Net Feature/ Sudio: "Sheets of Sound"
Tobias“House Music is Zen”, Ideology claim in their artist biography for German artist Sudio – which one is first inclined to either file as a bold claim or a banale effort of trying to capture the uplifting experience of loosing oneself completely in the hypnotic magic of a four to the floor beat. After listening to “Sheets of Sound”, though, that statement somehow has some justification after all.
At least it does in the hands of Sudio, whose return to the netlabel scene some time ago has been welcomed with open arms. “Sheets of Sound” is already his third offering on Ideology and it is easy to see why the label should get all worked up about it: Like few others, this producer is capable of maintaining a minimal approach, while coupling it with a feel of great musicality and of keeping tracks burning for what seems like an eternity on nothing but some knob twisting and a constant cog-wheel-like interlocking of interconnected themes.
The idea of house and techno of exploring a single idea until one reaches a solid core of white light becomes all-apparent in eight-minute soulbearing sessions such as “Electrospray”: funky, spacey and fit for the future like the Captain Future-soundtrack, it condenses matter into energy like a dancing black hole sucking in mass to the groove of a James Brown record. Sudio does not build his pieces in the Music Instructor.fashion of beginning with next to nothing and introducing more and more elements until the track has reached its full potential.
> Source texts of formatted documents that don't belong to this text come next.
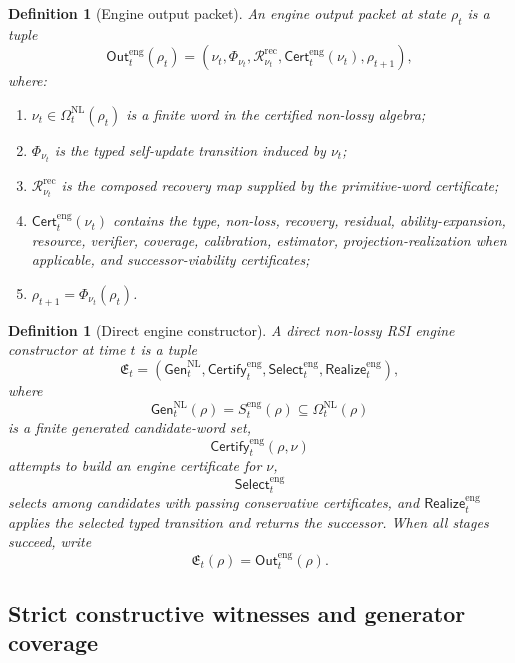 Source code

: \documentclass[11pt]{article}
\newtheorem{definition}[theorem]{Definition}
\newcommand{\Rcal}{\mathcal{R}}
\newcommand{\1}{\mathbf{1}}
\begin{document}
\begin{definition}[Engine output packet]
\label{def:engine_output_packet}
An engine output packet at state \(\rho_t\) is a tuple
\[
\mathsf{Out}_t^{\mathrm{eng}}(\rho_t)
=
(\nu_t,\Phi_{\nu_t},\Rcal_{\nu_t}^{\mathrm{rec}},\mathsf{Cert}_t^{\mathrm{eng}}(\nu_t),\rho_{t+1}),
\]
where:
\begin{enumerate}[label=(\roman*),leftmargin=1.5em]
    \item \(\nu_t\in\Omega_t^{\mathrm{NL}}(\rho_t)\) is a finite word in the certified non-lossy algebra;
    \item \(\Phi_{\nu_t}\) is the typed self-update transition induced by \(\nu_t\);
    \item \(\Rcal_{\nu_t}^{\mathrm{rec}}\) is the composed recovery map supplied by the primitive-word certificate;
    \item \(\mathsf{Cert}_t^{\mathrm{eng}}(\nu_t)\) contains the type, non-loss, recovery, residual, ability-expansion, resource, verifier, coverage, calibration, estimator, projection-realization when applicable, and successor-viability certificates;
    \item \(\rho_{t+1}=\Phi_{\nu_t}(\rho_t)\).
\end{enumerate}
\end{definition}

\begin{definition}[Direct engine constructor]
\label{def:direct_engine_constructor}
A direct non-lossy RSI engine constructor at time \(t\) is a tuple
\[
\mathfrak E_t
=
(\mathsf{Gen}_t^{\mathrm{NL}},\mathsf{Certify}_t^{\mathrm{eng}},\mathsf{Select}_t^{\mathrm{eng}},\mathsf{Realize}_t^{\mathrm{eng}}),
\]
where
\[
\mathsf{Gen}_t^{\mathrm{NL}}(\rho)
=
S_t^{\mathrm{eng}}(\rho)\subseteq\Omega_t^{\mathrm{NL}}(\rho)
\]
is a finite generated candidate-word set,
\[
\mathsf{Certify}_t^{\mathrm{eng}}(\rho,\nu)
\]
attempts to build an engine certificate for \(\nu\),
\[
\mathsf{Select}_t^{\mathrm{eng}}
\]
selects among candidates with passing conservative certificates, and \(\mathsf{Realize}_t^{\mathrm{eng}}\) applies the selected typed transition and returns the successor.  When all stages succeed, write
\[
\mathfrak E_t(\rho)=\mathsf{Out}_t^{\mathrm{eng}}(\rho).
\]
\end{definition}

\subsection{Strict constructive witnesses and generator coverage}
\end{document}

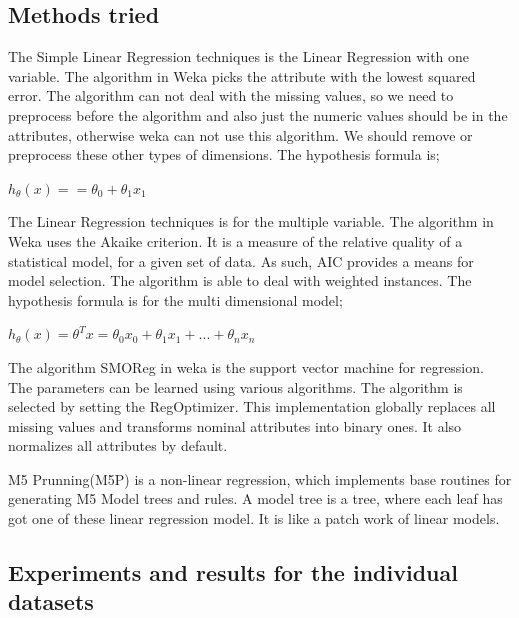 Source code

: \documentclass[a4paper]{article}
\begin{document}
\subsection{Methods tried}

    The Simple Linear Regression techniques is the Linear Regression with one variable. The algorithm in Weka picks the attribute with the lowest squared error. The algorithm can not deal with the missing values, so we need to preprocess before the algorithm and also just the numeric values should be in the attributes, otherwise weka can not use this algorithm. We should remove or preprocess these other types of dimensions. The hypothesis formula is;

$h_\theta (x) = =\theta_0+ \theta_1 x_1$

     The Linear Regression techniques is for the multiple variable. The algorithm in Weka uses the Akaike criterion. It is a measure of the relative quality of a statistical model, for a given set of data. As such, AIC provides a means for model selection. The algorithm is able to deal with weighted instances. The hypothesis formula is for the multi dimensional model;

$h_\theta (x) = \theta^T x =\theta_0 x_0+ \theta_1 x_1 + ... + \theta_n x_n$

     The algorithm SMOReg in weka is the support vector machine for regression. The parameters can be learned using various algorithms. The algorithm is selected by setting the RegOptimizer. This implementation globally replaces all missing values and transforms nominal attributes into binary ones. It also normalizes all attributes by default.

     M5 Prunning(M5P)  is a non-linear regression, which implements base routines for generating M5 Model trees and rules. A model tree is a tree, where each leaf has got one of these linear regression model. It is like a patch work of linear models.  

\subsection{Experiments and results for the individual datasets}
\end{document}
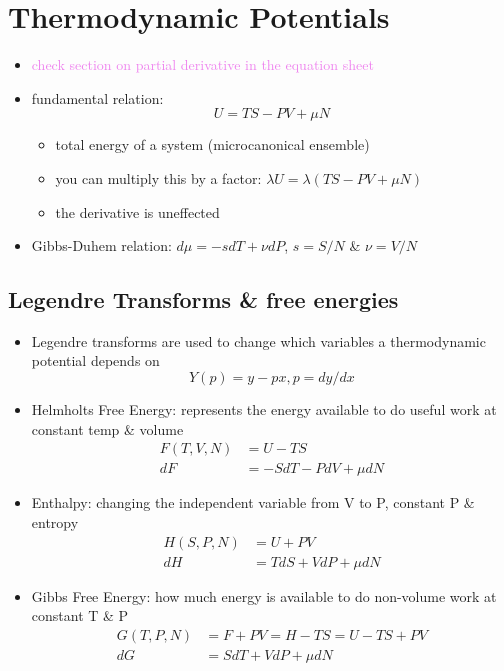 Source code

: 
\section{Thermodynamic Potentials}


\begin{itemize}
	\item \textcolor{violet}{check section on partial derivative in the equation sheet}
	\item fundamental relation:
	      \begin{equation}
		      U = TS - PV + \mu N
	      \end{equation}
	      \begin{itemize}
		      \item total energy of a system (microcanonical ensemble)
		      \item you can multiply this by a factor: $\lambda U = \lambda (TS - PV + \mu N)$
		      \item the derivative is uneffected
	      \end{itemize}
	\item Gibbs-Duhem relation: $d\mu = -s dT + \nu dP$, $s = S/N$ \& $\nu = V/N$
\end{itemize}

\subsection{Legendre Transforms \& free energies}
\begin{itemize}
	\item Legendre transforms are used to change which variables a thermodynamic potential depends on
	      \begin{equation*}
		      Y(p) = y - px, p = dy/dx
	      \end{equation*}
	\item Helmholts Free Energy: represents the energy available to do useful work at constant temp \& volume
	      \begin{align*}
		      F(T,V, N) & = U - TS                \\
		      dF        & = -S dT - P dV + \mu dN
	      \end{align*}

	\item Enthalpy: changing the independent variable from V to P, constant P \& entropy
	      \begin{align*}
		      H(S, P, N) & = U + PV               \\
		      dH         & = T dS + V dP + \mu dN
	      \end{align*}

	\item Gibbs Free Energy: how much energy is available to do non-volume work at constant T \& P
	      \begin{align*}
		      G(T, P, N) & = F + PV = H - TS = U -TS + PV \\
		      dG         & = S dT + V dP + \mu dN
	      \end{align*}

\end{itemize}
Rather, his compositions glisten like ascending quicksilver inside a cosmic thermometer, occasionally gushing up like dreamy outbursts of ectoplasma inside a feverish galaxy in a tantric trance.
It is an approach which leads to results both organic and seductively superficial – and to a universe filled with the most diverse emmissions. “Sheets of Sound” uses the full potential at the hands of a contemporary producer, doesn’t eschew melody and harmony and plays with timbre and samples in a smart and surprising way: No bass- and snare.drum sounds the same on any of these pieces and the delirious “Barbeque Slam” seemlessly leads into the nocturnal neologisms of “Fundamental Oscillation”. The “Lagavulin Remix” of “This is Awareness”, meanwhile, is a bouncy minimal monster, pushing for- and backwards like the racing heart of a pubescent boy on his first date.
Not a dull moment in sight and in the curved hallways of this extensive aural mindtrip, one looses touch with all physical sensations. There is a vibe of immense positivity running through “Sheets of Sound”, a feeling that the world is essentially simple in its basic foundations. That may be the Zen-message the label was talking about in the introduction: When the body looses necessity and the mind stops worrying, an eternal truth is revealed. Sudio’s music has the potential to take you there.